Start at the line in the entries below that contains "Simple implementation of", stop at the line that contains "get json object", and output exactly the lines in that span, both ends included.

--------------------------------------------------

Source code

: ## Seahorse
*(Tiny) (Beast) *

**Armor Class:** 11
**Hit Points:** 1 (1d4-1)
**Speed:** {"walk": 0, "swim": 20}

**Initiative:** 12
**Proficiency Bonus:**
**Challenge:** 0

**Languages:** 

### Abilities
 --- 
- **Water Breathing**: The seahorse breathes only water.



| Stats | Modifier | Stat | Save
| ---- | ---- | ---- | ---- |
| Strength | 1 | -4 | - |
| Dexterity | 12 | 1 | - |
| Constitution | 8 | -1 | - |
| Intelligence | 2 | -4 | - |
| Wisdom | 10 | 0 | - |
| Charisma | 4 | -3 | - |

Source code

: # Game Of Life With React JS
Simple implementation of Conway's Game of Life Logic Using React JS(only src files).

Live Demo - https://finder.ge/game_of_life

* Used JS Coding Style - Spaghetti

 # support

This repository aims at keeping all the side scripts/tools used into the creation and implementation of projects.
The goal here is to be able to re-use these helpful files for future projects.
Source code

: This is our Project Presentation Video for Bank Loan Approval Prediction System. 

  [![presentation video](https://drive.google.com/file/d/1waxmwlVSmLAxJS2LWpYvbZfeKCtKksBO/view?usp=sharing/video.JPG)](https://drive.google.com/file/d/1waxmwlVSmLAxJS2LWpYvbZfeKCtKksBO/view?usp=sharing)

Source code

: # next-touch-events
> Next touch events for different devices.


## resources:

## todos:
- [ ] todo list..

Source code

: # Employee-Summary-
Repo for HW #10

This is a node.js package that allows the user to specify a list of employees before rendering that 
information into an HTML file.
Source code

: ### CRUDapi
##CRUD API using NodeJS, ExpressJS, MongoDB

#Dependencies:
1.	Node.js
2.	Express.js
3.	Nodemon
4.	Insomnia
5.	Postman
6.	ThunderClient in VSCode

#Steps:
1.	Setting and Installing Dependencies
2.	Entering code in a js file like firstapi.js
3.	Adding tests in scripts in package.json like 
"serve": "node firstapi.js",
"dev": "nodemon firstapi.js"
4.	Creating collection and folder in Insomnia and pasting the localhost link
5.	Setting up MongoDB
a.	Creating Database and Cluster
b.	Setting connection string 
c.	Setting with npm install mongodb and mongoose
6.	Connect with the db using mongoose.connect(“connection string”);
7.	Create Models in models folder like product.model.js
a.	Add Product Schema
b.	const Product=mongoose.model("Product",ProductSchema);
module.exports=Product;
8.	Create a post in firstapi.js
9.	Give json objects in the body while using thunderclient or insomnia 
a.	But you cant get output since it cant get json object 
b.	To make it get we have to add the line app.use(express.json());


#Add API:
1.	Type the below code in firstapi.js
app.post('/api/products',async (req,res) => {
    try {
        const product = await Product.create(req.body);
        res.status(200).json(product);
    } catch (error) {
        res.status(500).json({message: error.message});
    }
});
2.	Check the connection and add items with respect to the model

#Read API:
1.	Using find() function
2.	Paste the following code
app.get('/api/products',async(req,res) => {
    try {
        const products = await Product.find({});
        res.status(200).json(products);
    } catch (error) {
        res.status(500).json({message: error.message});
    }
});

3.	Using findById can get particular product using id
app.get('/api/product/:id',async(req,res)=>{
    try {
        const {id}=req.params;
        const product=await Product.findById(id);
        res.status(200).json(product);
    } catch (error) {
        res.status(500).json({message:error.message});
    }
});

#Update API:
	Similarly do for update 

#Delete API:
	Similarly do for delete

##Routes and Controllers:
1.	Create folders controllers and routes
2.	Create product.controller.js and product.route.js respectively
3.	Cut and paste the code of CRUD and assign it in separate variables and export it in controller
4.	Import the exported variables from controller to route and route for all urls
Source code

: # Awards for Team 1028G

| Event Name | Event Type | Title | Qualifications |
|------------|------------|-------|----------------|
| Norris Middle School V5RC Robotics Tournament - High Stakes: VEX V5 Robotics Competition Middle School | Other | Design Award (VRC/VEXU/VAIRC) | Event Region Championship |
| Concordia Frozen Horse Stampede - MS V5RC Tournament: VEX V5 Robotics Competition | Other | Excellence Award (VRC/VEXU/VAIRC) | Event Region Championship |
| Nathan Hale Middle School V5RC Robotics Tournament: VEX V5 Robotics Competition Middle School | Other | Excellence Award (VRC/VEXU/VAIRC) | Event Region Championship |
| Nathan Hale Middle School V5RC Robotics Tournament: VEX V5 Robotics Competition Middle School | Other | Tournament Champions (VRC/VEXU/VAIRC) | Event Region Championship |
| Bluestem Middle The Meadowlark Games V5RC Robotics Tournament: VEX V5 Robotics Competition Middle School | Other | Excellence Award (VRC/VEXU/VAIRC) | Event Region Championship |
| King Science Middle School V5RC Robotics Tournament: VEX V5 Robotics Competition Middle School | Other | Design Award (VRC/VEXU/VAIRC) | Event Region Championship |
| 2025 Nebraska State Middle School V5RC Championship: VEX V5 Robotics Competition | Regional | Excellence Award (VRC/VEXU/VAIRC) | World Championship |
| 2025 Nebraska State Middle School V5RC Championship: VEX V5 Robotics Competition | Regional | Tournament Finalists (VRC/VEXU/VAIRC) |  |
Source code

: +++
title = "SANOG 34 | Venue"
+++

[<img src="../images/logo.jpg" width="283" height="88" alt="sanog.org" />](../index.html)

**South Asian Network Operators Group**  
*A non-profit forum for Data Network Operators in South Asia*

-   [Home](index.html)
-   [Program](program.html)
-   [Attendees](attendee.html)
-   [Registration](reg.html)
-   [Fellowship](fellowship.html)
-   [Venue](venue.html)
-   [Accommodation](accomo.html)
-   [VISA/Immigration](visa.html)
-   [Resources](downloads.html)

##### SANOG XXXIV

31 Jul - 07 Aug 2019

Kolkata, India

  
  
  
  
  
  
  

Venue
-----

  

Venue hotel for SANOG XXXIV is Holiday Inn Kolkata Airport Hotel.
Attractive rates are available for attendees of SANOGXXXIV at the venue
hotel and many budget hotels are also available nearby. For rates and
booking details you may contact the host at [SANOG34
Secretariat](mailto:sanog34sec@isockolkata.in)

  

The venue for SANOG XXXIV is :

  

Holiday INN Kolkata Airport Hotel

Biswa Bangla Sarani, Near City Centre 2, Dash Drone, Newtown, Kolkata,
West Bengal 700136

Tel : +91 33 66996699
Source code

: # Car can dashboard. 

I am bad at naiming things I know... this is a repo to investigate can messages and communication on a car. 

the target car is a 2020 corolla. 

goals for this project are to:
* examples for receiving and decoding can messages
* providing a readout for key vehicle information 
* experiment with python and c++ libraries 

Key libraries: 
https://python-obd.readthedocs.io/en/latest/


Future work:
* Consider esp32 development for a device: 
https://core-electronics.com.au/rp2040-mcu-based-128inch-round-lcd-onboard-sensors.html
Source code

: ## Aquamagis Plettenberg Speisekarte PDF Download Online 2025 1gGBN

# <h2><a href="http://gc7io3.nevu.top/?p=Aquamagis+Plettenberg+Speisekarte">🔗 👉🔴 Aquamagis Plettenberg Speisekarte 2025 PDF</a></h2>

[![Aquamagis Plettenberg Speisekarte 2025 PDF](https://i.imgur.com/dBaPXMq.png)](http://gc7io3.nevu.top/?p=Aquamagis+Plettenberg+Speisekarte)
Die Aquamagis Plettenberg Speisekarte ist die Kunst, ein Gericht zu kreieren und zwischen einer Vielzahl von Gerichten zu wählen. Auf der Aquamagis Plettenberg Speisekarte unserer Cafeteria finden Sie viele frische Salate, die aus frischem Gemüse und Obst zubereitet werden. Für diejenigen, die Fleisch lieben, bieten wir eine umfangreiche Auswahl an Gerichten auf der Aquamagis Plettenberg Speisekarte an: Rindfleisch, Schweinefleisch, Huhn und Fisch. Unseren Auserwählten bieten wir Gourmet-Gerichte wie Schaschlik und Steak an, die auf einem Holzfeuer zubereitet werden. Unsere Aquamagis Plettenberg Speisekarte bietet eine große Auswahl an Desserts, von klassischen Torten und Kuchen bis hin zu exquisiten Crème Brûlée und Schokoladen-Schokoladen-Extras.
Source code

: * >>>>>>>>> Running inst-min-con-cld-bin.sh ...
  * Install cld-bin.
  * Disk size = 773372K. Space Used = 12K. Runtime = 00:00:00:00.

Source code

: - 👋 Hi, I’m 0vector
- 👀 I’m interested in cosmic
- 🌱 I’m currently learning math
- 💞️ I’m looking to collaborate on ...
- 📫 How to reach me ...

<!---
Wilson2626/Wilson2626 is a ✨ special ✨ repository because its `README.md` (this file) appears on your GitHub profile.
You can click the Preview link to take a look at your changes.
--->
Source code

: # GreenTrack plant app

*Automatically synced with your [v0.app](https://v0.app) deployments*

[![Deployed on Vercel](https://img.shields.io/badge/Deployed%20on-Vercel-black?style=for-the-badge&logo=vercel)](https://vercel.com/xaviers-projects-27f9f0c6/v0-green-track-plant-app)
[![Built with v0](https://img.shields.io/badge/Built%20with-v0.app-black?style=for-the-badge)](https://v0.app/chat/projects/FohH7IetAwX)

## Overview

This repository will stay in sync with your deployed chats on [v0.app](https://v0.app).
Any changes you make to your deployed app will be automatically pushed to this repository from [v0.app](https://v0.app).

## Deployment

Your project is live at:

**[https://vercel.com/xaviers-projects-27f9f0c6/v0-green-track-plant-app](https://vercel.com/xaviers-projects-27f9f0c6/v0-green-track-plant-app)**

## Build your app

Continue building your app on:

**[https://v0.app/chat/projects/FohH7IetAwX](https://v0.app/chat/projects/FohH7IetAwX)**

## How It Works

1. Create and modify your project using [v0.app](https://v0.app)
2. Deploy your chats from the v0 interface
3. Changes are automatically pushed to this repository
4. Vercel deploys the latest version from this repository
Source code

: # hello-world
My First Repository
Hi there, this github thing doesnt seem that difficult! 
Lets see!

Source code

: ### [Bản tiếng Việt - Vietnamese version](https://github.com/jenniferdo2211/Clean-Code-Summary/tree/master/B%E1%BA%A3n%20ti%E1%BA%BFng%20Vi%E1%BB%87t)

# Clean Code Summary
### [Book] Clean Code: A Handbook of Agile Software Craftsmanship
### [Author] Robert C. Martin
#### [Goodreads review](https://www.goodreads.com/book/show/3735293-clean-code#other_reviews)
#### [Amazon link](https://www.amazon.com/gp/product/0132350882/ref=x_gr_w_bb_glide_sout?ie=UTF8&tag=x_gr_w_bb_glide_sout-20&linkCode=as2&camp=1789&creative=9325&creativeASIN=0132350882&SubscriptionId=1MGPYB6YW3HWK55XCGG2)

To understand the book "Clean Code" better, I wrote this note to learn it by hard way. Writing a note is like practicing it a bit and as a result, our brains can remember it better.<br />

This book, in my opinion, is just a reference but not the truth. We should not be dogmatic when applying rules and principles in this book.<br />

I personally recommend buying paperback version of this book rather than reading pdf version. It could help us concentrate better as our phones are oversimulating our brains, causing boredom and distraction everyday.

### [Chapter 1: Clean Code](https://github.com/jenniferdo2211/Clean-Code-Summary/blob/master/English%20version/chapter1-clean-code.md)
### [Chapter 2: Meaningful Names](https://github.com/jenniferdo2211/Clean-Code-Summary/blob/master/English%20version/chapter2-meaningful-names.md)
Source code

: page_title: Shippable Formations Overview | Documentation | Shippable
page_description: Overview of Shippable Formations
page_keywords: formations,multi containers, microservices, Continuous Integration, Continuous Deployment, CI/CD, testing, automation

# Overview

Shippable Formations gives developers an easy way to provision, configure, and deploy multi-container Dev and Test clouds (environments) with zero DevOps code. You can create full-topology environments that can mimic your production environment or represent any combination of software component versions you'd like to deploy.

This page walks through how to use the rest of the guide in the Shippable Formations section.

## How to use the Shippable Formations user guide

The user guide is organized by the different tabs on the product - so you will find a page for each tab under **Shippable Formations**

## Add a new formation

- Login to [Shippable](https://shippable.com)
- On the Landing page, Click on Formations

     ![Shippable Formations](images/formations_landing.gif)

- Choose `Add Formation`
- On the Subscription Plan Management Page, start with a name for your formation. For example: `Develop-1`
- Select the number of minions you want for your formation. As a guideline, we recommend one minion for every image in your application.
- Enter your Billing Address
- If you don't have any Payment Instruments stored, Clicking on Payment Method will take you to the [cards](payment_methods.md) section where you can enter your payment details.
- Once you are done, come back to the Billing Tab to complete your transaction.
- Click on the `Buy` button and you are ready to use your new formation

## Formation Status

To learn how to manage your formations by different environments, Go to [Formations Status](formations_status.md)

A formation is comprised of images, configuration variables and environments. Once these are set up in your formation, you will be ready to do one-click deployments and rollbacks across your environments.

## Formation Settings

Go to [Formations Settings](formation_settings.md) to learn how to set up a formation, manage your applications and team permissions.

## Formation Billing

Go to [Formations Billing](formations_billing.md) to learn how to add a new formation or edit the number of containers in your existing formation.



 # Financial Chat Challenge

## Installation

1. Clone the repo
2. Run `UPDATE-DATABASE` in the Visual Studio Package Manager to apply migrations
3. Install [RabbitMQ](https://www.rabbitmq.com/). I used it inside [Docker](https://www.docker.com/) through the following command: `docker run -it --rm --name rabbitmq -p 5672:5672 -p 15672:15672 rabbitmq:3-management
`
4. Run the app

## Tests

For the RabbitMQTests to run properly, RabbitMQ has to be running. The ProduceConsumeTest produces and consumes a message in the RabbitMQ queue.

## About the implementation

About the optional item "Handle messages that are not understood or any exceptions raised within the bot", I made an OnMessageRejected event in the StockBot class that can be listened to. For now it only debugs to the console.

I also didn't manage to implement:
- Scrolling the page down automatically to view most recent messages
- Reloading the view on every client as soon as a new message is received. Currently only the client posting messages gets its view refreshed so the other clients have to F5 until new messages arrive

--------------------------------------------------

_SOLUTION TO THE PROBLEM_:
Simple implementation of Conway's Game of Life Logic Using React JS(only src files).

Live Demo - https://finder.ge/game_of_life

* Used JS Coding Style - Spaghetti

 # support

This repository aims at keeping all the side scripts/tools used into the creation and implementation of projects.
The goal here is to be able to re-use these helpful files for future projects.
Source code

: This is our Project Presentation Video for Bank Loan Approval Prediction System. 

  [![presentation video](https://drive.google.com/file/d/1waxmwlVSmLAxJS2LWpYvbZfeKCtKksBO/view?usp=sharing/video.JPG)](https://drive.google.com/file/d/1waxmwlVSmLAxJS2LWpYvbZfeKCtKksBO/view?usp=sharing)

Source code

: # next-touch-events
> Next touch events for different devices.


## resources:

## todos:
- [ ] todo list..

Source code

: # Employee-Summary-
Repo for HW #10

This is a node.js package that allows the user to specify a list of employees before rendering that 
information into an HTML file.
Source code

: ### CRUDapi
##CRUD API using NodeJS, ExpressJS, MongoDB

#Dependencies:
1.	Node.js
2.	Express.js
3.	Nodemon
4.	Insomnia
5.	Postman
6.	ThunderClient in VSCode

#Steps:
1.	Setting and Installing Dependencies
2.	Entering code in a js file like firstapi.js
3.	Adding tests in scripts in package.json like 
"serve": "node firstapi.js",
"dev": "nodemon firstapi.js"
4.	Creating collection and folder in Insomnia and pasting the localhost link
5.	Setting up MongoDB
a.	Creating Database and Cluster
b.	Setting connection string 
c.	Setting with npm install mongodb and mongoose
6.	Connect with the db using mongoose.connect(“connection string”);
7.	Create Models in models folder like product.model.js
a.	Add Product Schema
b.	const Product=mongoose.model("Product",ProductSchema);
module.exports=Product;
8.	Create a post in firstapi.js
9.	Give json objects in the body while using thunderclient or insomnia 
a.	But you cant get output since it cant get json object 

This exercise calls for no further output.